ASSIGNMENT: Only the lines containing the string "then" are needed; copy all of them from the listing.

##### RECORDS SUPPLIED #####

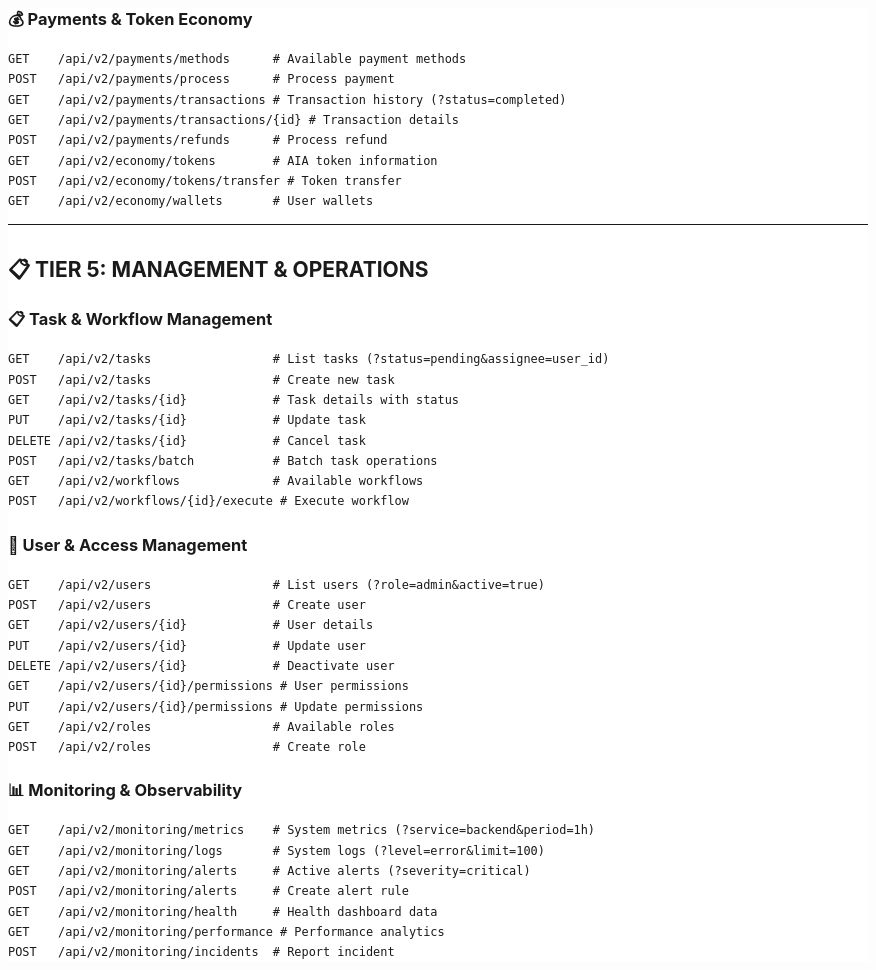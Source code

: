 ### **💰 Payments & Token Economy**
```
GET    /api/v2/payments/methods      # Available payment methods
POST   /api/v2/payments/process      # Process payment
GET    /api/v2/payments/transactions # Transaction history (?status=completed)
GET    /api/v2/payments/transactions/{id} # Transaction details
POST   /api/v2/payments/refunds      # Process refund
GET    /api/v2/economy/tokens        # AIA token information
POST   /api/v2/economy/tokens/transfer # Token transfer
GET    /api/v2/economy/wallets       # User wallets
```

---

## 📋 **TIER 5: MANAGEMENT & OPERATIONS**

### **📋 Task & Workflow Management**
```
GET    /api/v2/tasks                 # List tasks (?status=pending&assignee=user_id)
POST   /api/v2/tasks                 # Create new task
GET    /api/v2/tasks/{id}            # Task details with status
PUT    /api/v2/tasks/{id}            # Update task
DELETE /api/v2/tasks/{id}            # Cancel task
POST   /api/v2/tasks/batch           # Batch task operations
GET    /api/v2/workflows             # Available workflows
POST   /api/v2/workflows/{id}/execute # Execute workflow
```

### **👥 User & Access Management**
```
GET    /api/v2/users                 # List users (?role=admin&active=true)
POST   /api/v2/users                 # Create user
GET    /api/v2/users/{id}            # User details
PUT    /api/v2/users/{id}            # Update user
DELETE /api/v2/users/{id}            # Deactivate user
GET    /api/v2/users/{id}/permissions # User permissions
PUT    /api/v2/users/{id}/permissions # Update permissions
GET    /api/v2/roles                 # Available roles
POST   /api/v2/roles                 # Create role
```

### **📊 Monitoring & Observability**
```
GET    /api/v2/monitoring/metrics    # System metrics (?service=backend&period=1h)
GET    /api/v2/monitoring/logs       # System logs (?level=error&limit=100)
GET    /api/v2/monitoring/alerts     # Active alerts (?severity=critical)
POST   /api/v2/monitoring/alerts     # Create alert rule
GET    /api/v2/monitoring/health     # Health dashboard data
GET    /api/v2/monitoring/performance # Performance analytics
POST   /api/v2/monitoring/incidents  # Report incident
```
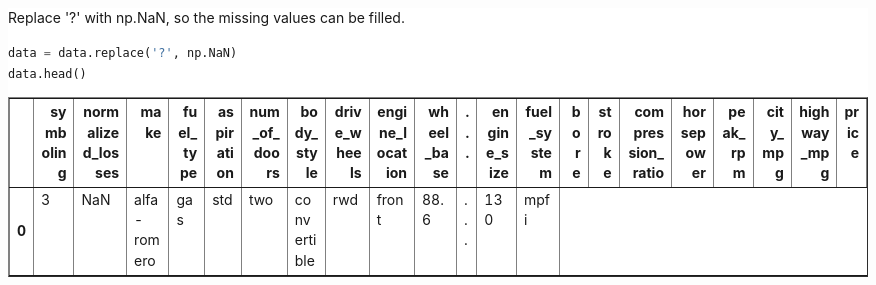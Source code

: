 Replace '?' with np.NaN, so the missing values can be filled.


```python
data = data.replace('?', np.NaN)
data.head()
```




<div>
<style scoped>
    .dataframe tbody tr th:only-of-type {
        vertical-align: middle;
    }

    .dataframe tbody tr th {
        vertical-align: top;
    }

    .dataframe thead th {
        text-align: right;
    }
</style>
<table border="1" class="dataframe">
  <thead>
    <tr style="text-align: right;">
      <th></th>
      <th>symboling</th>
      <th>normalized_losses</th>
      <th>make</th>
      <th>fuel_type</th>
      <th>aspiration</th>
      <th>num_of_doors</th>
      <th>body_style</th>
      <th>drive_wheels</th>
      <th>engine_location</th>
      <th>wheel_base</th>
      <th>...</th>
      <th>engine_size</th>
      <th>fuel_system</th>
      <th>bore</th>
      <th>stroke</th>
      <th>compression_ratio</th>
      <th>horsepower</th>
      <th>peak_rpm</th>
      <th>city_mpg</th>
      <th>highway_mpg</th>
      <th>price</th>
    </tr>
  </thead>
  <tbody>
    <tr>
      <th>0</th>
      <td>3</td>
      <td>NaN</td>
      <td>alfa-romero</td>
      <td>gas</td>
      <td>std</td>
      <td>two</td>
      <td>convertible</td>
      <td>rwd</td>
      <td>front</td>
      <td>88.6</td>
      <td>...</td>
      <td>130</td>
      <td>mpfi</td>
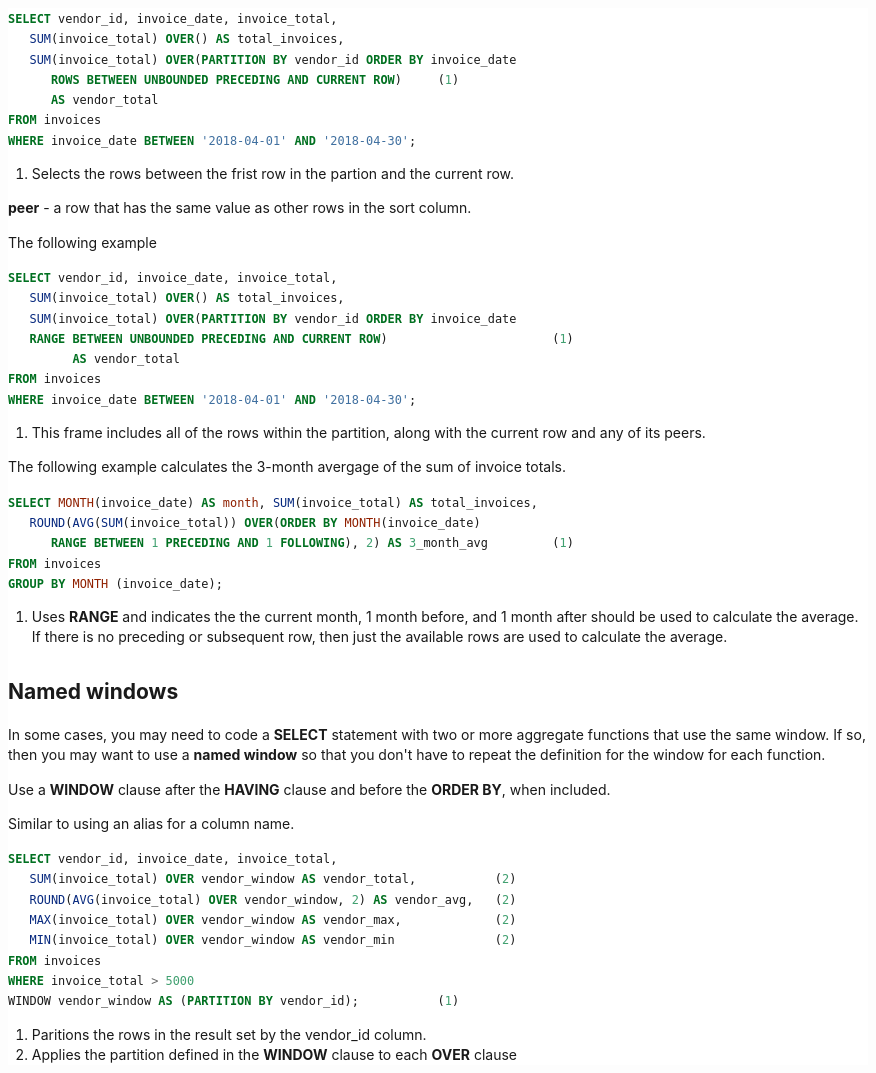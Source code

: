 
```sql
SELECT vendor_id, invoice_date, invoice_total,
   SUM(invoice_total) OVER() AS total_invoices,
   SUM(invoice_total) OVER(PARTITION BY vendor_id ORDER BY invoice_date
      ROWS BETWEEN UNBOUNDED PRECEDING AND CURRENT ROW)     (1)
      AS vendor_total
FROM invoices
WHERE invoice_date BETWEEN '2018-04-01' AND '2018-04-30';
```
1. Selects the rows between the frist row in the partion and the current row.

**peer** - a row that has the same value as other rows in the sort column. 

The following example 
```sql
SELECT vendor_id, invoice_date, invoice_total,
   SUM(invoice_total) OVER() AS total_invoices,
   SUM(invoice_total) OVER(PARTITION BY vendor_id ORDER BY invoice_date
   RANGE BETWEEN UNBOUNDED PRECEDING AND CURRENT ROW)                       (1)
         AS vendor_total
FROM invoices
WHERE invoice_date BETWEEN '2018-04-01' AND '2018-04-30';
```
1. This frame includes all of the rows within the partition, along with the current row and any of its peers. 

The following example calculates the 3-month avergage of the sum of invoice totals.

```sql
SELECT MONTH(invoice_date) AS month, SUM(invoice_total) AS total_invoices,
   ROUND(AVG(SUM(invoice_total)) OVER(ORDER BY MONTH(invoice_date)
      RANGE BETWEEN 1 PRECEDING AND 1 FOLLOWING), 2) AS 3_month_avg         (1)
FROM invoices
GROUP BY MONTH (invoice_date);
```
1. Uses **RANGE** and indicates the the current month, 1 month before, and 1 month after should be used to calculate the average. If there is no preceding or subsequent row, then just the available rows are used to calculate the average.

## Named windows

In some cases, you may need to code a **SELECT** statement with two or more aggregate functions that use the same window. If so, then you may want to use a **named window** so that you don't have to repeat the definition for the window for each function. 

Use a **WINDOW** clause after the **HAVING** clause and before the **ORDER BY**, when included.  

Similar to using an alias for a column name.

```sql
SELECT vendor_id, invoice_date, invoice_total,
   SUM(invoice_total) OVER vendor_window AS vendor_total,           (2)
   ROUND(AVG(invoice_total) OVER vendor_window, 2) AS vendor_avg,   (2)
   MAX(invoice_total) OVER vendor_window AS vendor_max,             (2)
   MIN(invoice_total) OVER vendor_window AS vendor_min              (2)
FROM invoices
WHERE invoice_total > 5000
WINDOW vendor_window AS (PARTITION BY vendor_id);           (1)
```
1. Paritions the rows in the result set by the vendor_id column.
2. Applies the partition defined in the **WINDOW** clause to each **OVER** clause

#####

EXERCISE RESPONSE:
1. Uses **RANGE** and indicates the the current month, 1 month before, and 1 month after should be used to calculate the average. If there is no preceding or subsequent row, then just the available rows are used to calculate the average.
In some cases, you may need to code a **SELECT** statement with two or more aggregate functions that use the same window. If so, then you may want to use a **named window** so that you don't have to repeat the definition for the window for each function. 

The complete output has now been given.